** RECORDS TO PROCESS follows **

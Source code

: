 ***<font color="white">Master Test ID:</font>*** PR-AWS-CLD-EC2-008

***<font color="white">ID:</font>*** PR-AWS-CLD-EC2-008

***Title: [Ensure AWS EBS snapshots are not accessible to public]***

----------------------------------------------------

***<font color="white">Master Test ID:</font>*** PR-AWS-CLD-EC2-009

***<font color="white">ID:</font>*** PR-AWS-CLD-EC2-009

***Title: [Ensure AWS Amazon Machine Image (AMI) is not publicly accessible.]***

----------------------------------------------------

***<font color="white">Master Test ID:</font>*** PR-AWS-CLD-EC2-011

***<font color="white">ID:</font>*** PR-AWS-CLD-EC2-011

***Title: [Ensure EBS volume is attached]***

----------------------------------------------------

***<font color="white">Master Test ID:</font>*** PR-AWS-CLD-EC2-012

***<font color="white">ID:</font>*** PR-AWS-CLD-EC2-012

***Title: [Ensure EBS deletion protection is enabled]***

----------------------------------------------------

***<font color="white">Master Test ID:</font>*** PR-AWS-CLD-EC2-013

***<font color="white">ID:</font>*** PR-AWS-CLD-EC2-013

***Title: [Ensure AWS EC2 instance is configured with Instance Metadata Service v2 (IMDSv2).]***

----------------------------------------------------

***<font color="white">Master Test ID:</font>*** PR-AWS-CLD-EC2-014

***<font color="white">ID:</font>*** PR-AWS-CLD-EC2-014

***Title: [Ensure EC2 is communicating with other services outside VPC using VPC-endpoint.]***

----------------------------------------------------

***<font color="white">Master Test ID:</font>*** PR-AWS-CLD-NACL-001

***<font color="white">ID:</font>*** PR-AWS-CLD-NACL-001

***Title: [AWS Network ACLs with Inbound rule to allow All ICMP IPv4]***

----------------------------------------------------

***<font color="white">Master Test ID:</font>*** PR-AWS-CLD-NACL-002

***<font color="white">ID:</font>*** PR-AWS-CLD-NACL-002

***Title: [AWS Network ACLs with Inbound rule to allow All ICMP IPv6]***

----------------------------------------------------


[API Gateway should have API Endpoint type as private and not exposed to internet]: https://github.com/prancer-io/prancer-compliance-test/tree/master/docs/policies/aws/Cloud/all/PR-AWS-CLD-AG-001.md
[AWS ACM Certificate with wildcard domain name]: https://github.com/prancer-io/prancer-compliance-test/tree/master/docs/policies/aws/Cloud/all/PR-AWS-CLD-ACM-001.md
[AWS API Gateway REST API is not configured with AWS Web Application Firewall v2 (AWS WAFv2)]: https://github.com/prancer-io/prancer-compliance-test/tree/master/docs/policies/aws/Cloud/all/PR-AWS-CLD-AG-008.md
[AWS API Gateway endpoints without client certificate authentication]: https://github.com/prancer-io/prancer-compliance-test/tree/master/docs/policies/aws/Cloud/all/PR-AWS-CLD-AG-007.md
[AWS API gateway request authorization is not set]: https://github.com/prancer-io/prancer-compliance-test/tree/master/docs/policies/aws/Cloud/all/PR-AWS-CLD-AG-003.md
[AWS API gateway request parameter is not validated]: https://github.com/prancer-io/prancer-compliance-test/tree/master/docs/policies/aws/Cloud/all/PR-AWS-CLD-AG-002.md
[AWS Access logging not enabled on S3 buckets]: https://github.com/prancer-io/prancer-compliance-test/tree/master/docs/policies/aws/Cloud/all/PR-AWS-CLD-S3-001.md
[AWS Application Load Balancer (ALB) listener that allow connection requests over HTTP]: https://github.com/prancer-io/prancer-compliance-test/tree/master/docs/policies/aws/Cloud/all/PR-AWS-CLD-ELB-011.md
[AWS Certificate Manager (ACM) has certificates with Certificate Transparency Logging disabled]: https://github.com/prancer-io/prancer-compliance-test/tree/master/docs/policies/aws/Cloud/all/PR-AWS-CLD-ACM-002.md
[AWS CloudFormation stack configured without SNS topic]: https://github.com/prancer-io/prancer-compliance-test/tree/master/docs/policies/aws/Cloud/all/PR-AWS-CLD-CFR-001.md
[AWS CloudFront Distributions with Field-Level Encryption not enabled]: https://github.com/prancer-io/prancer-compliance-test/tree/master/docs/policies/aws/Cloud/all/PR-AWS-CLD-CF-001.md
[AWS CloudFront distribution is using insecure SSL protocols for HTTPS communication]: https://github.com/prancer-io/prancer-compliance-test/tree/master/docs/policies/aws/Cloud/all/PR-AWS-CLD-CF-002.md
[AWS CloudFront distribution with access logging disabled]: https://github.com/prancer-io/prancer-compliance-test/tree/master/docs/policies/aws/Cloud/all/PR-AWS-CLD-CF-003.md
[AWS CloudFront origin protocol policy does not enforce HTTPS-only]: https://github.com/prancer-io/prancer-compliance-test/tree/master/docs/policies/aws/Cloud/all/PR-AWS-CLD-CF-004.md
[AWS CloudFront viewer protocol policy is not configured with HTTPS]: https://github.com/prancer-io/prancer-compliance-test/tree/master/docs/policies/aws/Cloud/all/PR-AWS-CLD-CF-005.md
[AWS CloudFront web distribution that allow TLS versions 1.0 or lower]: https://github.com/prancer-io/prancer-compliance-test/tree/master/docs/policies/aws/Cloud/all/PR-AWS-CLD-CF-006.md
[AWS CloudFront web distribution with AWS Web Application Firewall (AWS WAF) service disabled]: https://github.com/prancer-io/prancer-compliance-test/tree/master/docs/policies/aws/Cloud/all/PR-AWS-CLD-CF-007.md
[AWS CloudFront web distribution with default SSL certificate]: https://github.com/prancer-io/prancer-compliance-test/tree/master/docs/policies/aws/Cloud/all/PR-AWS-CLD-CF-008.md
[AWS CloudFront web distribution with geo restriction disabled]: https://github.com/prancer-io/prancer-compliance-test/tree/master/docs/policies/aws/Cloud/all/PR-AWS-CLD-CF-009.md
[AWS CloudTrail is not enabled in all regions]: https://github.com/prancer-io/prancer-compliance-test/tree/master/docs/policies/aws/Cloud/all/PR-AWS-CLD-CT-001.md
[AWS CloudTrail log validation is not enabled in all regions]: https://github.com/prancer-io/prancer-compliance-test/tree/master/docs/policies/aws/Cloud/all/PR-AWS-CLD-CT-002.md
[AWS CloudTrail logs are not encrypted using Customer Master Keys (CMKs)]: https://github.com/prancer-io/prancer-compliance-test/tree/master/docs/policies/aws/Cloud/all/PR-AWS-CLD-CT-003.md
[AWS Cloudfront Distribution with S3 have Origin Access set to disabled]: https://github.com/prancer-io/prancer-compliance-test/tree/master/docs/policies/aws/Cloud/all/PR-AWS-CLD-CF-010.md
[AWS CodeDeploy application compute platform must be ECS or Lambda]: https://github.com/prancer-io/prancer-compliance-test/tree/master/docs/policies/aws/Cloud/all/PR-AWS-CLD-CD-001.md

** End of RECORDS TO PROCESS **

*WHAT TO WORK ON*:
Find the lines in the entries above where "accessible" occurs, and copy each of them.

*EXERCISE RESPONSE*:
***Title: [Ensure AWS EBS snapshots are not accessible to public]***
***Title: [Ensure AWS Amazon Machine Image (AMI) is not publicly accessible.]***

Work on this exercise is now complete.